Liverpool Andalkan Rekor Leg Pertama
Liverpool membawa pengalaman luas di babak knockout Liga Champions. Dalam sembilan musim terakhir, mereka delapan kali berhasil mencapai babak 16 besar.
Meski demikian, catatan babak 16 besar mereka tidak selalu mulus. Dalam dua musim terakhir, Liverpool gagal melaju karena kalah di fase ini.
Di sisi positif, performa mereka di leg pertama cukup kuat. Dari 12 leg pertama babak 16 besar sebelumnya, The Reds menang delapan kali dan hanya kalah tiga kali, dengan tujuh clean sheet dari sembilan laga leg pertama terakhir.
Musim ini, performa tandang Liverpool di Liga Champions juga menonjol: hanya kebobolan dua gol dari empat laga tandang, sekaligus mencetak sembilan gol.
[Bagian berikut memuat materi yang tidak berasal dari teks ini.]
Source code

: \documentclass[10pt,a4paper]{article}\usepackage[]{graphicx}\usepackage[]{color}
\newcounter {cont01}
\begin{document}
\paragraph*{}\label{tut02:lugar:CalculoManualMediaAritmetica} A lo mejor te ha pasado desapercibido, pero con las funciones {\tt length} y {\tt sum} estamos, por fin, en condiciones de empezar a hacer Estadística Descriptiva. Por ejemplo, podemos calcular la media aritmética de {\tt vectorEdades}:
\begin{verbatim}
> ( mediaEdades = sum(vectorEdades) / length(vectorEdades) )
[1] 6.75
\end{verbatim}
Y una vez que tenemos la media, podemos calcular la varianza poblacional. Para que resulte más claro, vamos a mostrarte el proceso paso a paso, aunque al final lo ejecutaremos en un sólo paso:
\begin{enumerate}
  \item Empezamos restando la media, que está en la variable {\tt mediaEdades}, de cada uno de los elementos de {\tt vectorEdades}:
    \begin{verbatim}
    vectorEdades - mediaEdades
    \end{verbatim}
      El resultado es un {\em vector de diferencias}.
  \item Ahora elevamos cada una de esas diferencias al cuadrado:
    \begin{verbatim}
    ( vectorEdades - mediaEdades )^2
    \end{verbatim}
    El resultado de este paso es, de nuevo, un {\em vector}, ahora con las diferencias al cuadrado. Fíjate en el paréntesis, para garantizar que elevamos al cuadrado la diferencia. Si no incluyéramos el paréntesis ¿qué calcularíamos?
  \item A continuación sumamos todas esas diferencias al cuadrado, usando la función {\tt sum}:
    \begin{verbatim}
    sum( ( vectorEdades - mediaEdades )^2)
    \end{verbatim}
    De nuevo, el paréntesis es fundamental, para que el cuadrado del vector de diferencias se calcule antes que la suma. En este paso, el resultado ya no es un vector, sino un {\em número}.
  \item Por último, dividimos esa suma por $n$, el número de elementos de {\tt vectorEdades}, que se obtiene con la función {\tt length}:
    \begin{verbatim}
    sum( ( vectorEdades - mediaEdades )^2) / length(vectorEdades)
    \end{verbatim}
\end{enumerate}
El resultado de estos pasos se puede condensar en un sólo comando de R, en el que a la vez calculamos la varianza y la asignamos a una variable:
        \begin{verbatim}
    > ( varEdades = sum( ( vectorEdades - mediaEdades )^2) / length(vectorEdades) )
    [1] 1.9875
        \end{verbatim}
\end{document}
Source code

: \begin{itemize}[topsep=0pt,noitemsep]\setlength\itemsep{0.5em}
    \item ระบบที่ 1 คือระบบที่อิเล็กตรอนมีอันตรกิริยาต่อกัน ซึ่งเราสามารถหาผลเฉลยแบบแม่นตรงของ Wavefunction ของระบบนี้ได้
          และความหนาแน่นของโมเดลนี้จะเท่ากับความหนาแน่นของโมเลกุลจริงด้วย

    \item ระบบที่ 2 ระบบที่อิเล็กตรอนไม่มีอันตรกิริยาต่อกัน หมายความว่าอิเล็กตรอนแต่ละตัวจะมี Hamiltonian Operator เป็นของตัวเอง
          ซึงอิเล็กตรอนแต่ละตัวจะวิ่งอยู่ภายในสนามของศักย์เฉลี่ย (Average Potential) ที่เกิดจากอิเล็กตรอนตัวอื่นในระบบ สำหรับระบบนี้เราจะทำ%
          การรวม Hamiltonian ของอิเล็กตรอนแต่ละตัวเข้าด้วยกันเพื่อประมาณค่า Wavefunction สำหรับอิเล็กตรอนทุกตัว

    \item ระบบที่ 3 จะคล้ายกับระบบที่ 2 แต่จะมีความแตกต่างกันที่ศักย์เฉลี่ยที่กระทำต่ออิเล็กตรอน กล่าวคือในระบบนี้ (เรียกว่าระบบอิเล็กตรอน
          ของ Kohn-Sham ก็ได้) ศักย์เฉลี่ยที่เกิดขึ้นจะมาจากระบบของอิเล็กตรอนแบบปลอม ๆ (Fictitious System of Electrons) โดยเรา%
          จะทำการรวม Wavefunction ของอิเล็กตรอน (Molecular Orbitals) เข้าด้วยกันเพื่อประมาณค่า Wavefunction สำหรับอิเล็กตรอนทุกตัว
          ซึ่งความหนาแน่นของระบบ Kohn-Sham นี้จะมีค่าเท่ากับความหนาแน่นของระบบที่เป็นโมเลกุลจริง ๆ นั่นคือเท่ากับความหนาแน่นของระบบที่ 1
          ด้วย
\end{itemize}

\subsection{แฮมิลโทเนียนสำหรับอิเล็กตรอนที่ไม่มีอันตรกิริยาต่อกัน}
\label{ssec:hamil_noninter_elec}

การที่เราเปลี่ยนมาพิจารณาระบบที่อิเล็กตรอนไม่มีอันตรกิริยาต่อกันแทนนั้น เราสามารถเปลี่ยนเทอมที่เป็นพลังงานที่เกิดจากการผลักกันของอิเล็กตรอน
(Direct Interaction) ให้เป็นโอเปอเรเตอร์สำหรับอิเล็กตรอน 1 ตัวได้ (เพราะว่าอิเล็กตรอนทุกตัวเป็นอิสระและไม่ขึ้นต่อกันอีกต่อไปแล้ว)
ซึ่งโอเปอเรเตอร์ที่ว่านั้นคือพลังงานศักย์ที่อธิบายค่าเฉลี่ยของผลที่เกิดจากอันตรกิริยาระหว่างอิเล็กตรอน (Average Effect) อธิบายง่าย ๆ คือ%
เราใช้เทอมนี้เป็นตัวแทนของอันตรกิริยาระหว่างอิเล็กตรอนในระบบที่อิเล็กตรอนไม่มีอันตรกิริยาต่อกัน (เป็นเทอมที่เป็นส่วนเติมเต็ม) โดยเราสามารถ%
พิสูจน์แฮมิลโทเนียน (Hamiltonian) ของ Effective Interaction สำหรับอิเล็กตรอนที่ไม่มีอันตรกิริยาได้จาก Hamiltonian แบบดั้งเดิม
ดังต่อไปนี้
Dengan lini serang yang tajam, mereka tetap memiliki peluang untuk mencuri hasil positif di Istanbul.
Fakta dan Statistik Menarik
- Galatasaray kembali ke babak 16 besar Liga Champions untuk pertama kali sejak musim 2013/2014.
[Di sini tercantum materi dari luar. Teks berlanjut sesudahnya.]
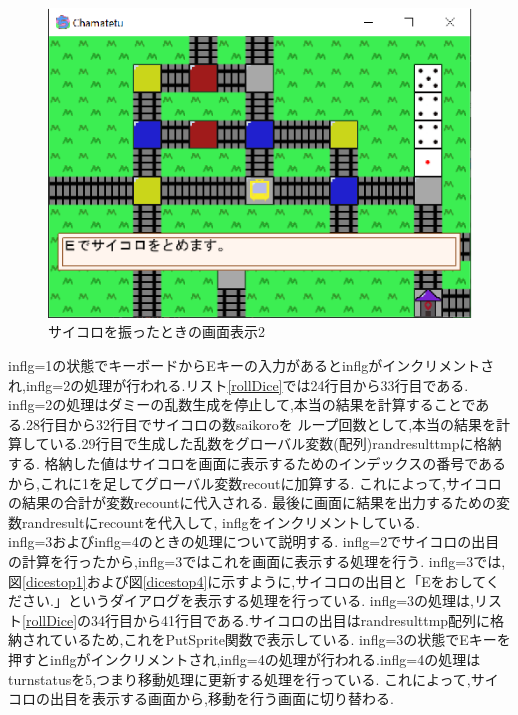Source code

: \documentclass[a4j]{jarticle}
\begin{document}
            \begin{figure}[H]
            \centering
            \includegraphics[scale=1.3]{saikoro4.eps}
            \caption{サイコロを振ったときの画面表示2}
             \label{rolldice2}
            \end{figure}   

        inflg=1の状態でキーボードからEキーの入力があるとinflgがインクリメントされ,inflg=2の処理が行われる.リスト\ref{rollDice}では24行目から33行目である.
        inflg=2の処理はダミーの乱数生成を停止して,本当の結果を計算することである.28行目から32行目でサイコロの数saikoroを
        ループ回数として,本当の結果を計算している.29行目で生成した乱数をグローバル変数(配列)randresulttmpに格納する. 
        格納した値はサイコロを画面に表示するためのインデックスの番号であるから,これに1を足してグローバル変数recoutに加算する.
        これによって,サイコロの結果の合計が変数recountに代入される. 最後に画面に結果を出力するための変数randresultにrecountを代入して,
        inflgをインクリメントしている. \\
        inflg=3およびinflg=4のときの処理について説明する. inflg=2でサイコロの出目の計算を行ったから,inflg=3ではこれを画面に表示する処理を行う.
        inflg=3では,図\ref{dicestop1}および図\ref{dicestop4}に示すように,サイコロの出目と「Eをおしてください.」というダイアログを表示する処理を行っている.
        inflg=3の処理は,リスト\ref{rollDice}の34行目から41行目である.サイコロの出目はrandresulttmp配列に格納されているため,これをPutSprite関数で表示している.
        inflg=3の状態でEキーを押すとinflgがインクリメントされ,inflg=4の処理が行われる.inflg=4の処理はturnstatusを5,つまり移動処理に更新する処理を行っている.
        これによって,サイコロの出目を表示する画面から,移動を行う画面に切り替わる.
\end{document}
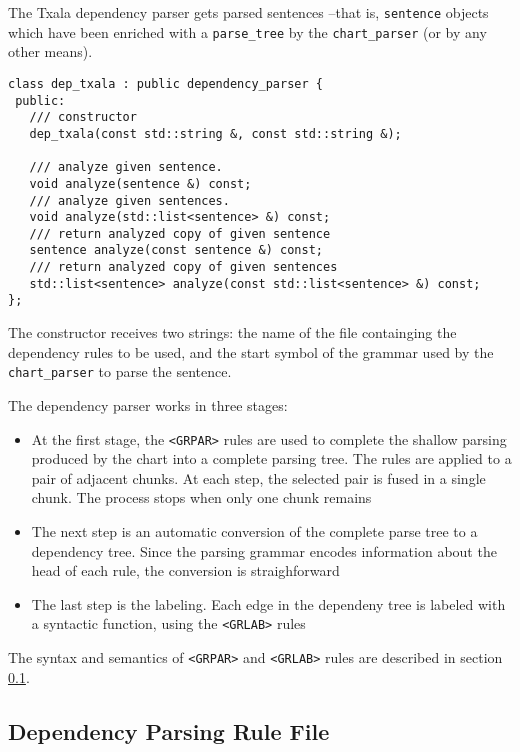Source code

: \documentclass[a4paper]{book}
\begin{document}
  The Txala dependency parser \cite{atserias05} gets parsed sentences --that is, {\tt sentence} objects which have been enriched with a {\tt parse\_tree} by the {\tt chart\_parser} (or by any other means).

\begin{verbatim}
class dep_txala : public dependency_parser {
 public:   
   /// constructor
   dep_txala(const std::string &, const std::string &);

   /// analyze given sentence.
   void analyze(sentence &) const;
   /// analyze given sentences.
   void analyze(std::list<sentence> &) const;
   /// return analyzed copy of given sentence
   sentence analyze(const sentence &) const;
   /// return analyzed copy of given sentences
   std::list<sentence> analyze(const std::list<sentence> &) const;
};
\end{verbatim}

  The constructor receives two strings: the name of the file containging the dependency rules to be used, and the start symbol of the grammar used by the {\tt chart\_parser} to parse the sentence.

   The dependency parser works in three stages:
\begin{itemize}
\item At the first stage, the
   \verb#<GRPAR># rules are used to complete the shallow parsing
   produced by the chart into a complete parsing tree.  The rules are
   applied to a pair of adjacent chunks. At each step, the selected
   pair is fused in a single chunk. The process stops when only one chunk remains

\item The next step is an automatic conversion of the complete parse tree to
  a dependency tree. Since the parsing grammar encodes information about the head of
  each rule, the conversion is straighforward

\item The last step is the labeling. Each edge in the dependeny tree is labeled with a 
  syntactic function, using the \verb#<GRLAB># rules
\end{itemize}

  The syntax and semantics of \verb#<GRPAR># and \verb#<GRLAB># rules are described in 
section \ref{file-dep}.

\subsection{Dependency Parsing Rule File}
\label{file-dep}
\end{document}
- Liverpool masuk babak ini dalam delapan dari sembilan musim terakhir, meski kalah dalam dua duel terakhir fase 16 besar.
- Galatasaray menang dua kali dan kalah dua kali dari empat pertemuan dua leg UEFA melawan klub Inggris.
- Liverpool menang dua kali dan kalah sekali dari tiga pertemuan dua leg UEFA melawan klub Turki.
- Galatasaray hanya kalah sekali dari sembilan laga kandang UEFA terakhir melawan klub Inggris (5 menang, 3 imbang).
- Klub Turki belum terkalahkan saat menjamu Liverpool di Eropa: dua kemenangan, satu hasil imbang.
- Victor Osimhen mencetak gol kemenangan saat pertemuan fase grup musim ini, dengan total 16 gol dalam 25 penampilan pertamanya di Liga Champions, rekor kedua tertinggi untuk pemain Afrika setelah Serhou Guirassy (18 gol).
- Liverpool hanya menang sekali dari tujuh laga tandang UEFA melawan klub Turki (1 imbang, 5 kalah), yakni menang 2-1 atas Trabzonspor di kualifikasi Liga Europa 2010/2011.
- Liverpool menang dalam sembilan dari 12 leg tandang babak 16 besar sebelumnya, termasuk delapan kemenangan dari 12 leg pertama (1 imbang, 3 kalah), dengan tujuh clean sheet dari sembilan leg pertama terakhir.